| Task prompt |
Below is a listing to copy exactly; no image goes into the copy.

| Supplied data |
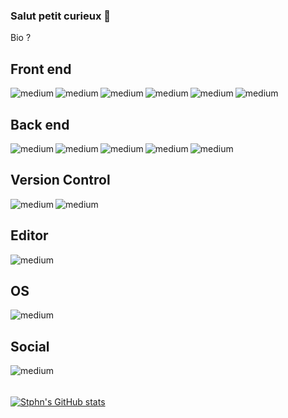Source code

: ### Salut petit curieux 👋

<p> 
Bio ? </br>
</p>
<h2> Front end </h2>
<img align="left" alt="medium" src="https://img.shields.io/badge/-HTML5-%23E44D27?style=for-the-badge&logo=html5&logoColor=ffffff" />
<img align="left" alt="medium" src="https://img.shields.io/badge/JAVASCRIPT-323330?style=for-the-badge&logo=javascript&logoColor=F7DF1E" />
<img align="left" alt="medium" src="https://img.shields.io/badge/-CSS3-%231572B6?style=for-the-badge&logo=css3" />
<img align="left" alt="medium" src="https://img.shields.io/badge/SASS-6a0b88?style=for-the-badge&logo=SASS" />
<img align="left" alt="medium" src="https://img.shields.io/badge/Bootstrap-563D7C?style=for-the-badge&logo=bootstrap&logoColor=white" />
<img align="left" alt="medium" src="https://img.shields.io/badge/Vue.js-35495E?style=for-the-badge&logo=vue.js&logoColor=4FC08D" /> </br>


<h2> Back end </h2>
<img align="left" alt="medium" src="https://img.shields.io/badge/php-%23777BB4.svg?style=for-the-badge&logo=php&logoColor=white" />
<img align="left" alt="medium" src="https://img.shields.io/badge/laravel-ffffff?style=for-the-badge&logo=laravel" />
<img align="left" alt="medium" src="https://img.shields.io/badge/lumen-f6a36f?style=for-the-badge&logo=lumen" />
<img align="left" alt="medium" src="https://img.shields.io/badge/adminer-10ef4c?style=for-the-badge&logo=adminer" />
<img align="left" alt="medium" src="https://img.shields.io/badge/MySQL-00000F?style=for-the-badge&logo=mysql&logoColor=white" /> </br>


<h2> Version Control </h2>
<img align="left" alt="medium" src="https://img.shields.io/badge/github-272b33?style=for-the-badge&logo=github&logoColor=white" />
<img align="left" alt="medium" src="https://img.shields.io/badge/git-%23F05033.svg?style=for-the-badge&logo=git&logoColor=white" /> </br>


<h2> Editor </h2>
<img align="left" alt="medium" src="https://img.shields.io/badge/Visual%20Studio%20Code-0078d7.svg?style=for-the-badge&logo=visual-studio-code&logoColor=white" /> </br>


<h2> OS </h2>
<img align="left" alt="medium" src="https://img.shields.io/badge/ubuntu-0078D6?style=for-the-badge&logo=ubuntu&logoColor=white"> </br>


<h2> Social </h2>
<a href="https://www.linkedin.com/in/stephen-woirin" target="_blank"><img align="left" alt="medium" src="https://img.shields.io/badge/-Stephen-black?style=for-the-badge&logo=Linkedin"></br>

<h6></h6>

![Stphn's GitHub stats](https://github-readme-stats.vercel.app/api?username=Stphn-Wrn&show_icons=true&theme=tokyonight)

| Answer section |
Source code

: ### Salut petit curieux 👋

<p> 
Bio ? </br>
</p>
<h2> Front end </h2>
<img align="left" alt="medium" src="https://img.shields.io/badge/-HTML5-%23E44D27?style=for-the-badge&logo=html5&logoColor=ffffff" />
<img align="left" alt="medium" src="https://img.shields.io/badge/JAVASCRIPT-323330?style=for-the-badge&logo=javascript&logoColor=F7DF1E" />
<img align="left" alt="medium" src="https://img.shields.io/badge/-CSS3-%231572B6?style=for-the-badge&logo=css3" />
<img align="left" alt="medium" src="https://img.shields.io/badge/SASS-6a0b88?style=for-the-badge&logo=SASS" />
<img align="left" alt="medium" src="https://img.shields.io/badge/Bootstrap-563D7C?style=for-the-badge&logo=bootstrap&logoColor=white" />
<img align="left" alt="medium" src="https://img.shields.io/badge/Vue.js-35495E?style=for-the-badge&logo=vue.js&logoColor=4FC08D" /> </br>


<h2> Back end </h2>
<img align="left" alt="medium" src="https://img.shields.io/badge/php-%23777BB4.svg?style=for-the-badge&logo=php&logoColor=white" />
<img align="left" alt="medium" src="https://img.shields.io/badge/laravel-ffffff?style=for-the-badge&logo=laravel" />
<img align="left" alt="medium" src="https://img.shields.io/badge/lumen-f6a36f?style=for-the-badge&logo=lumen" />
<img align="left" alt="medium" src="https://img.shields.io/badge/adminer-10ef4c?style=for-the-badge&logo=adminer" />
<img align="left" alt="medium" src="https://img.shields.io/badge/MySQL-00000F?style=for-the-badge&logo=mysql&logoColor=white" /> </br>


<h2> Version Control </h2>
<img align="left" alt="medium" src="https://img.shields.io/badge/github-272b33?style=for-the-badge&logo=github&logoColor=white" />
<img align="left" alt="medium" src="https://img.shields.io/badge/git-%23F05033.svg?style=for-the-badge&logo=git&logoColor=white" /> </br>


<h2> Editor </h2>
<img align="left" alt="medium" src="https://img.shields.io/badge/Visual%20Studio%20Code-0078d7.svg?style=for-the-badge&logo=visual-studio-code&logoColor=white" /> </br>


<h2> OS </h2>
<img align="left" alt="medium" src="https://img.shields.io/badge/ubuntu-0078D6?style=for-the-badge&logo=ubuntu&logoColor=white"> </br>


<h2> Social </h2>
<a href="https://www.linkedin.com/in/stephen-woirin" target="_blank"><img align="left" alt="medium" src="https://img.shields.io/badge/-Stephen-black?style=for-the-badge&logo=Linkedin"></br>

<h6></h6>

![Stphn's GitHub stats](https://github-readme-stats.vercel.app/api?username=Stphn-Wrn&show_icons=true&theme=tokyonight)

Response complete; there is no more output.